* Exercise
Within these records, how many lines hold "除零错误"? Give the number alone.

┌────────

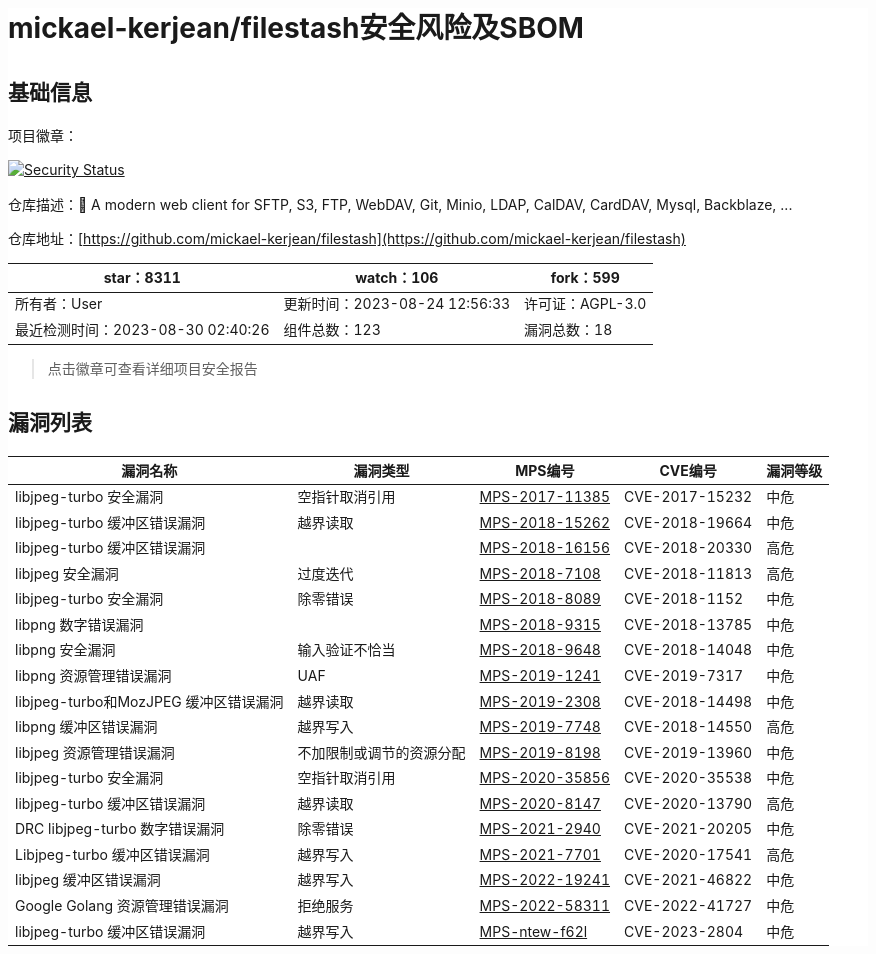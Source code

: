 # mickael-kerjean/filestash安全风险及SBOM

## 基础信息

项目徽章：

[![Security Status](https://www.murphysec.com/platform3/v31/badge/1696593272633122816.svg)](https://www.murphysec.com/console/report/1696593272591179776/1696593272633122816)

仓库描述：🦄 A modern web client for SFTP, S3, FTP, WebDAV, Git, Minio, LDAP, CalDAV, CardDAV, Mysql, Backblaze, ...

仓库地址：[https://github.com/mickael-kerjean/filestash](https://github.com/mickael-kerjean/filestash)

| star：8311 | watch：106 | fork：599 |
| ----------- | -------------- | ------------ |
| 所有者：User | 更新时间：2023-08-24 12:56:33 | 许可证：AGPL-3.0 |
| 最近检测时间：2023-08-30 02:40:26 | 组件总数：123 | 漏洞总数：18 |

> 点击徽章可查看详细项目安全报告



## 漏洞列表

| 漏洞名称 | 漏洞类型 | MPS编号 | CVE编号 | 漏洞等级 |
| ------- | ------ | ------- | ------ | ----- |
|libjpeg-turbo 安全漏洞|空指针取消引用|[MPS-2017-11385](https://www.oscs1024.com/hd/MPS-2017-11385)|CVE-2017-15232|中危|
|libjpeg-turbo 缓冲区错误漏洞|越界读取|[MPS-2018-15262](https://www.oscs1024.com/hd/MPS-2018-15262)|CVE-2018-19664|中危|
|libjpeg-turbo 缓冲区错误漏洞||[MPS-2018-16156](https://www.oscs1024.com/hd/MPS-2018-16156)|CVE-2018-20330|高危|
|libjpeg 安全漏洞|过度迭代|[MPS-2018-7108](https://www.oscs1024.com/hd/MPS-2018-7108)|CVE-2018-11813|高危|
|libjpeg-turbo 安全漏洞|除零错误|[MPS-2018-8089](https://www.oscs1024.com/hd/MPS-2018-8089)|CVE-2018-1152|中危|
|libpng 数字错误漏洞||[MPS-2018-9315](https://www.oscs1024.com/hd/MPS-2018-9315)|CVE-2018-13785|中危|
|libpng 安全漏洞|输入验证不恰当|[MPS-2018-9648](https://www.oscs1024.com/hd/MPS-2018-9648)|CVE-2018-14048|中危|
|libpng 资源管理错误漏洞|UAF|[MPS-2019-1241](https://www.oscs1024.com/hd/MPS-2019-1241)|CVE-2019-7317|中危|
|libjpeg-turbo和MozJPEG 缓冲区错误漏洞|越界读取|[MPS-2019-2308](https://www.oscs1024.com/hd/MPS-2019-2308)|CVE-2018-14498|中危|
|libpng 缓冲区错误漏洞|越界写入|[MPS-2019-7748](https://www.oscs1024.com/hd/MPS-2019-7748)|CVE-2018-14550|高危|
|libjpeg 资源管理错误漏洞|不加限制或调节的资源分配|[MPS-2019-8198](https://www.oscs1024.com/hd/MPS-2019-8198)|CVE-2019-13960|中危|
|libjpeg-turbo 安全漏洞|空指针取消引用|[MPS-2020-35856](https://www.oscs1024.com/hd/MPS-2020-35856)|CVE-2020-35538|中危|
|libjpeg-turbo 缓冲区错误漏洞|越界读取|[MPS-2020-8147](https://www.oscs1024.com/hd/MPS-2020-8147)|CVE-2020-13790|高危|
|DRC libjpeg-turbo 数字错误漏洞|除零错误|[MPS-2021-2940](https://www.oscs1024.com/hd/MPS-2021-2940)|CVE-2021-20205|中危|
|Libjpeg-turbo 缓冲区错误漏洞|越界写入|[MPS-2021-7701](https://www.oscs1024.com/hd/MPS-2021-7701)|CVE-2020-17541|高危|
|libjpeg 缓冲区错误漏洞|越界写入|[MPS-2022-19241](https://www.oscs1024.com/hd/MPS-2022-19241)|CVE-2021-46822|中危|
|Google Golang 资源管理错误漏洞|拒绝服务|[MPS-2022-58311](https://www.oscs1024.com/hd/MPS-2022-58311)|CVE-2022-41727|中危|
|libjpeg-turbo 缓冲区错误漏洞|越界写入|[MPS-ntew-f62l](https://www.oscs1024.com/hd/MPS-ntew-f62l)|CVE-2023-2804|中危|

└────────

* Expected answer
2